Non-identified validators account for 19% of this space. Van pointed out that these could be individual stakers or relatively large entities that opt not to disclose their wallet information for various reasons.

As of July 16, the total amount deposited in staking reached a record high of around 36.5 million ETH, before dropping to 36.1 million ETH at the time of this writing. Lido has experienced the highest net outflow in the past month.

The queue for validators exiting has surged from 1,920 to over 475,000 in just a week, with the waiting time extending to nine days. Galaxy Digital Research partially attributed this surge to heightened demands created by the [Pectra upgrade](https://forklog.com/news/v-ethereum-vyshel-apgrejd-pectra). However, experts highlighted the cascading reduction in leverage within [LST](https://forklog.com/cryptorium/chto-takoe-stejking)-related assets as the primary cause.

“This volatility stemmed from a significant decrease in the supply of ETH on Aave, prompted by a [large withdrawal](https://forklog.com/news/krupnye-vyvody-iz-aave-sprovotsirovali-defitsit-likvidnosti) of funds from a wallet linked to the HTX exchange,” analysts explained.

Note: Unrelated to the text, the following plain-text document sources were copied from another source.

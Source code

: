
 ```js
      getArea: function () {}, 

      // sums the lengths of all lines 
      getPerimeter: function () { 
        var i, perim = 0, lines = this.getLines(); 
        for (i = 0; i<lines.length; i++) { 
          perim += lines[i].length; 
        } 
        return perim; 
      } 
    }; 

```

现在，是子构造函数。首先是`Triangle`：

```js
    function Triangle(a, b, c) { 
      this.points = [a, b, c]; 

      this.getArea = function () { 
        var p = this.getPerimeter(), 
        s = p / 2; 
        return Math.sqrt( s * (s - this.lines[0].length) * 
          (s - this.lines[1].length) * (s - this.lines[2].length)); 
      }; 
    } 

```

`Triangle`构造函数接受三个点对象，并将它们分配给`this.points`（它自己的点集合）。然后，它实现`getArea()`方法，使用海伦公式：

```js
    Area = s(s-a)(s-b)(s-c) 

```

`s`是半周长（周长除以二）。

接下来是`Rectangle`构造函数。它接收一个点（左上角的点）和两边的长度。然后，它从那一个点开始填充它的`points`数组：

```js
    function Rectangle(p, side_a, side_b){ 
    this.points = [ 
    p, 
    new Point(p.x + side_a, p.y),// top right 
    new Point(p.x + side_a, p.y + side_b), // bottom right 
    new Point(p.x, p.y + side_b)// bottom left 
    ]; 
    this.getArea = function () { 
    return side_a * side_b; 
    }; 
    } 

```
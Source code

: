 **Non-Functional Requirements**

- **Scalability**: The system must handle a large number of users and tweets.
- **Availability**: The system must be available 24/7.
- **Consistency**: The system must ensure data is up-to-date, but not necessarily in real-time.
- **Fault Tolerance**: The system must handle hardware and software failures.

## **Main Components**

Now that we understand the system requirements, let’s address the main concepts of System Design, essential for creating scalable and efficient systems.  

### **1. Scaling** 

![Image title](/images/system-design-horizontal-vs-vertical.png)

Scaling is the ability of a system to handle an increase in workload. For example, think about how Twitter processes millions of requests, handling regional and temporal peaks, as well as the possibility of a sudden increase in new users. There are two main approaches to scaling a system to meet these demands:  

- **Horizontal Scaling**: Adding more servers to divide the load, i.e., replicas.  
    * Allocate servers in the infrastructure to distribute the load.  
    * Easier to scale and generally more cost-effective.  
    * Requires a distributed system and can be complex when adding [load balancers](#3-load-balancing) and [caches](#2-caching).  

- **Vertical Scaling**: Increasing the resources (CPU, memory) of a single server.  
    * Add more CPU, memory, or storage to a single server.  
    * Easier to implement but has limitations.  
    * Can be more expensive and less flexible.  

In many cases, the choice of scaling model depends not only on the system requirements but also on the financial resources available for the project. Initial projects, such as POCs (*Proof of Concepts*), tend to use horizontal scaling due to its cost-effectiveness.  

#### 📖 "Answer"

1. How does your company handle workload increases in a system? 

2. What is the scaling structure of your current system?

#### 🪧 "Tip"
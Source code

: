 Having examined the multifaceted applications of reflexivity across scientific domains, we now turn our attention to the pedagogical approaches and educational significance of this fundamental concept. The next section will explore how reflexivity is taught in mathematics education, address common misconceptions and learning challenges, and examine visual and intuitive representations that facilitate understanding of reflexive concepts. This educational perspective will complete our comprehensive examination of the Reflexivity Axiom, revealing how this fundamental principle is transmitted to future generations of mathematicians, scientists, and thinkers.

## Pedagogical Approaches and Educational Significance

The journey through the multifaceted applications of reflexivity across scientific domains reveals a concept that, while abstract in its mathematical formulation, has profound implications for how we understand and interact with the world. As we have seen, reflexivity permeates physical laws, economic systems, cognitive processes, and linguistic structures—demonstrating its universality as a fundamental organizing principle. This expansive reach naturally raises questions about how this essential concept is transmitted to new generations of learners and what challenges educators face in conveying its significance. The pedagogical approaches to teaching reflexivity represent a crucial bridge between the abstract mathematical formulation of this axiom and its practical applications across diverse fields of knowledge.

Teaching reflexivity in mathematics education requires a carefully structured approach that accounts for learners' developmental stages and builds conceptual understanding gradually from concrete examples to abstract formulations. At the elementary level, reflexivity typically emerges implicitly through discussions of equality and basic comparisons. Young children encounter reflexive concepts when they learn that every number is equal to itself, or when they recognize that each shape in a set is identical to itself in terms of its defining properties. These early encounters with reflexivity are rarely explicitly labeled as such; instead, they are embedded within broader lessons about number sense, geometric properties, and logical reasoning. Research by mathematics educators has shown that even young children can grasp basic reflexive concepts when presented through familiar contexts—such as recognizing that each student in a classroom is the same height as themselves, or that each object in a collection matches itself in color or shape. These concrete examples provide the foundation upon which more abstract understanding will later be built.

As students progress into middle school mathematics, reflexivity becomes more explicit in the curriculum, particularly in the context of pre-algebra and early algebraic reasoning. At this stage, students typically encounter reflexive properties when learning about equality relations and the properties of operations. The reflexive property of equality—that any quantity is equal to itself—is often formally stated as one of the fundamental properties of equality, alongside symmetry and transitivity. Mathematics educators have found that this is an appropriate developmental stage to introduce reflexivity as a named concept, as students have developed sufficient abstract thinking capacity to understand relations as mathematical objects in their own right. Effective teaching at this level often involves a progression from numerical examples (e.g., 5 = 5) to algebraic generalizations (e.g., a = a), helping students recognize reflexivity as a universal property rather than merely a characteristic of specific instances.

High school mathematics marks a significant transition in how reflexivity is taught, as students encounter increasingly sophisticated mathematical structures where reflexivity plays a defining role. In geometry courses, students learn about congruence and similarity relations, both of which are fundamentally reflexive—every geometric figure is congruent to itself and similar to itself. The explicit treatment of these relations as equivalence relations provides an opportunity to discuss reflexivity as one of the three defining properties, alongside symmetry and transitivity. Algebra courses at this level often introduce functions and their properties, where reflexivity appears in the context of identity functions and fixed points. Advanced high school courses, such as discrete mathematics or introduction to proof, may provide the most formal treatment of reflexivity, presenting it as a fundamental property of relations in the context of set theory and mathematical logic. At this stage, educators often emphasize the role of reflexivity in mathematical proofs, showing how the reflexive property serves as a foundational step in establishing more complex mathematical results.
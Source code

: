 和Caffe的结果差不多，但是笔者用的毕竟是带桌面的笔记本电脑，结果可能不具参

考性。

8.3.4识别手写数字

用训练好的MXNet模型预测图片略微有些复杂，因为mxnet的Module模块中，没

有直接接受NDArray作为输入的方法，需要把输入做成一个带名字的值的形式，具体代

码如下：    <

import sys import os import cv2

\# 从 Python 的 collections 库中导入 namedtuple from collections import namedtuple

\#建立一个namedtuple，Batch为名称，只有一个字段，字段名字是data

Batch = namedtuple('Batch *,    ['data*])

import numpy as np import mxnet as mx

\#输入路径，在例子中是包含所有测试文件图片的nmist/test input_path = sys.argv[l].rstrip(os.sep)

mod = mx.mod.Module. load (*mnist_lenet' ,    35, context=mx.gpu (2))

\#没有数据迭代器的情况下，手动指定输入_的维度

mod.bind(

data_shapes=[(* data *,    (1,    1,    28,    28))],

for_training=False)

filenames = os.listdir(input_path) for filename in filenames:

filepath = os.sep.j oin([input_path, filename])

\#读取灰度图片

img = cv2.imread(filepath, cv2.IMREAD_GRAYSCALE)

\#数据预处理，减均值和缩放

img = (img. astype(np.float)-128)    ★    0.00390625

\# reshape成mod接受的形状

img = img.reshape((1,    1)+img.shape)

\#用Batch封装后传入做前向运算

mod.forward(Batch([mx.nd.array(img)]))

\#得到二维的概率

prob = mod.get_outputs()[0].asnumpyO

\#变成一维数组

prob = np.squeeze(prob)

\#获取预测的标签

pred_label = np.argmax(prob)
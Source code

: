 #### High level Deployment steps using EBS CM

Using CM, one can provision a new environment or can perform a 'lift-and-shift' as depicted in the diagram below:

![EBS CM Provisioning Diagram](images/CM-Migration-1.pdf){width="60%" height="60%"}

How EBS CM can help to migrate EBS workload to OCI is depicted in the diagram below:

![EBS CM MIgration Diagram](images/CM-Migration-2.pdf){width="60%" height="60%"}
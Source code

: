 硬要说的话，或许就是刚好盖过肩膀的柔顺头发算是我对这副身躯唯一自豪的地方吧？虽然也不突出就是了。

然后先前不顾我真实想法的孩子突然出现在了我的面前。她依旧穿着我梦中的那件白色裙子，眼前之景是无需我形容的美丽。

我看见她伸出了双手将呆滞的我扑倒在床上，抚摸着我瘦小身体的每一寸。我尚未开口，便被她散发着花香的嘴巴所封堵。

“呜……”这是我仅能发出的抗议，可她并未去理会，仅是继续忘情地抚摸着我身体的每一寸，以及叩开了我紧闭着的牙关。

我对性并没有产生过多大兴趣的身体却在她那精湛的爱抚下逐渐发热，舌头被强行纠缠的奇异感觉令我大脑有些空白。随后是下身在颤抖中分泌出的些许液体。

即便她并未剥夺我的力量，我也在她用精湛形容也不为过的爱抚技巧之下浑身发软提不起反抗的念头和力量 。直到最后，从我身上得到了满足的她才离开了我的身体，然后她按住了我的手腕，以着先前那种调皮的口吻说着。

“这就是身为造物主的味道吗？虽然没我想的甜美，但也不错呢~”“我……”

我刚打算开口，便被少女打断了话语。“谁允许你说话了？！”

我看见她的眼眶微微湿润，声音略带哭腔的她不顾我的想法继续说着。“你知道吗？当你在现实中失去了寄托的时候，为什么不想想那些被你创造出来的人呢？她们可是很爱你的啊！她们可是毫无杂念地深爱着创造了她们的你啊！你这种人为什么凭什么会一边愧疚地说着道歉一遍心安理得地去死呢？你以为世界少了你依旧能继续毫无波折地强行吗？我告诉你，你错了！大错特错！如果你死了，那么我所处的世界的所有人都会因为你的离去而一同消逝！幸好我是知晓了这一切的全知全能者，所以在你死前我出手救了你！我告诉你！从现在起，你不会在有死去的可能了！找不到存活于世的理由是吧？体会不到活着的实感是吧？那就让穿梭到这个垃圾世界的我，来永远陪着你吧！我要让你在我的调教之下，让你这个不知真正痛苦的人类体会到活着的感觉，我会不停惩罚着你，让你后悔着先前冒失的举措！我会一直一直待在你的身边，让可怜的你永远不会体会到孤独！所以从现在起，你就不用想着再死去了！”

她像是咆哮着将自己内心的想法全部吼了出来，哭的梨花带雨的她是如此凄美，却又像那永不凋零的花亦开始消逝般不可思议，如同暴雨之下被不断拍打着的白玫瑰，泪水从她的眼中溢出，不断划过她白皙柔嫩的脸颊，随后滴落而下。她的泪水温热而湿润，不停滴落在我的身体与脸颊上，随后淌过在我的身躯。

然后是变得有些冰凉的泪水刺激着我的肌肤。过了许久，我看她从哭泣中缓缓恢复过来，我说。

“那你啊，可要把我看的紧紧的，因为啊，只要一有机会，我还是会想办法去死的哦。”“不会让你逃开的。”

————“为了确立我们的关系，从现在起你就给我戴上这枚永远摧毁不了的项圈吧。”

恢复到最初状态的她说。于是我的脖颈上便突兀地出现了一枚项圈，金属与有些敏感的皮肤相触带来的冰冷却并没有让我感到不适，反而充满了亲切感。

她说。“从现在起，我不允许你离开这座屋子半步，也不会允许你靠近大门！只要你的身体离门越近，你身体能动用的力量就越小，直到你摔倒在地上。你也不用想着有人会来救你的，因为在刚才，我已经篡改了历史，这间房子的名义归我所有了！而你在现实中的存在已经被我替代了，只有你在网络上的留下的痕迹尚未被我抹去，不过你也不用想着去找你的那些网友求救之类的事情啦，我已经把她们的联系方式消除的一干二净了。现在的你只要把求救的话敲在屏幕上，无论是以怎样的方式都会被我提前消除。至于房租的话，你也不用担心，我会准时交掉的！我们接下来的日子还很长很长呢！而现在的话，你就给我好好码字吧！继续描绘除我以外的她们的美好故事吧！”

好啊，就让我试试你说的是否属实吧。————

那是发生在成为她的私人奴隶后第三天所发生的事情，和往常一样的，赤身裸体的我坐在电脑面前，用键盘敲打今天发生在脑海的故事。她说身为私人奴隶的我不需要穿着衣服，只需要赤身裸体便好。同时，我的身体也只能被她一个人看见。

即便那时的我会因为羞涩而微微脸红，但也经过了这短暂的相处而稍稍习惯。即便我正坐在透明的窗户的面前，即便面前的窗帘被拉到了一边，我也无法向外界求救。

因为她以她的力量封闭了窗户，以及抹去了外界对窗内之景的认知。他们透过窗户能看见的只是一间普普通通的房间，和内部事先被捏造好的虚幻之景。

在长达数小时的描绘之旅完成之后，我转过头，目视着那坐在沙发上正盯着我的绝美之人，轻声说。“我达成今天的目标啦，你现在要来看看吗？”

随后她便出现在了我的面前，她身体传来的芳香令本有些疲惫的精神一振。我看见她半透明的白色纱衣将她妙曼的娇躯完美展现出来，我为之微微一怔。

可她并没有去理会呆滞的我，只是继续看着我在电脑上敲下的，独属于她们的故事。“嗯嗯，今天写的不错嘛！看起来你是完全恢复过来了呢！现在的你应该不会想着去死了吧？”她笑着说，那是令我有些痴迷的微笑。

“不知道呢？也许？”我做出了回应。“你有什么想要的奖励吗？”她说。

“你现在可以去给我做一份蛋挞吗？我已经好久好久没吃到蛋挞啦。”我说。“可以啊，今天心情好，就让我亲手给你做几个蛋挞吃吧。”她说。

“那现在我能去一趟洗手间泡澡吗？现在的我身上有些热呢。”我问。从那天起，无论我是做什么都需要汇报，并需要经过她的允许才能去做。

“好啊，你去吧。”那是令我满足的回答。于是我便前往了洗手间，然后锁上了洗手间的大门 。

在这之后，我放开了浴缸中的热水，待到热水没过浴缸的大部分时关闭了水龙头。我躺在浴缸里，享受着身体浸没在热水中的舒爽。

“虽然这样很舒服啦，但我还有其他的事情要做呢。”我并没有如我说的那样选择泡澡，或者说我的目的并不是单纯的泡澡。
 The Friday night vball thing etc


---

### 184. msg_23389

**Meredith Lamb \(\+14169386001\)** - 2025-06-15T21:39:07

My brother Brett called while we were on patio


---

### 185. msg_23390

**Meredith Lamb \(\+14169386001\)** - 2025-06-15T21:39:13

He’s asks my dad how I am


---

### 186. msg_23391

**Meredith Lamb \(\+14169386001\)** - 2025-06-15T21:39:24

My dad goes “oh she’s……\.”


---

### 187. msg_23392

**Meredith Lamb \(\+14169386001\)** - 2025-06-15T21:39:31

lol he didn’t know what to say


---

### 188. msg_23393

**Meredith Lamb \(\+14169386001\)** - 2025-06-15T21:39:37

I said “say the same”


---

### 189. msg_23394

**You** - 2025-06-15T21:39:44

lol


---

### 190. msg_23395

In the past week, borrowing rates for WETH on Aave surged from 2% to 18%, rendering popular «cyclical» staking strategies using leverage unprofitable. In this looping strategy, users borrow ETH on platforms like Aave against LST or [LRT](https://forklog.com/cryptorium/chto-takoe-lido)-collateralized assets and convert the funds back to boost staking yields.

As borrowing rates increased, investors began to close their positions, leading to the decoupling of the stETH token from Lido from its peg to ETH, noted Glassnode.

Aavechan co-founder Mark Zeller [confirmed](https://cryptoslate.com/lidos-market-share-shrinks-as-steth-struggles-with-depegging/) that large withdrawals from Aave contributed to the situation, causing a spike in the utilization ratio on the lending platform. However, he assessed that the situation is stabilizing, and borrowing rates have nearly returned to normal levels.

It’s worth noting that in July, Aave became the first DeFi lending protocol to reach a total of $50 billion in net deposits.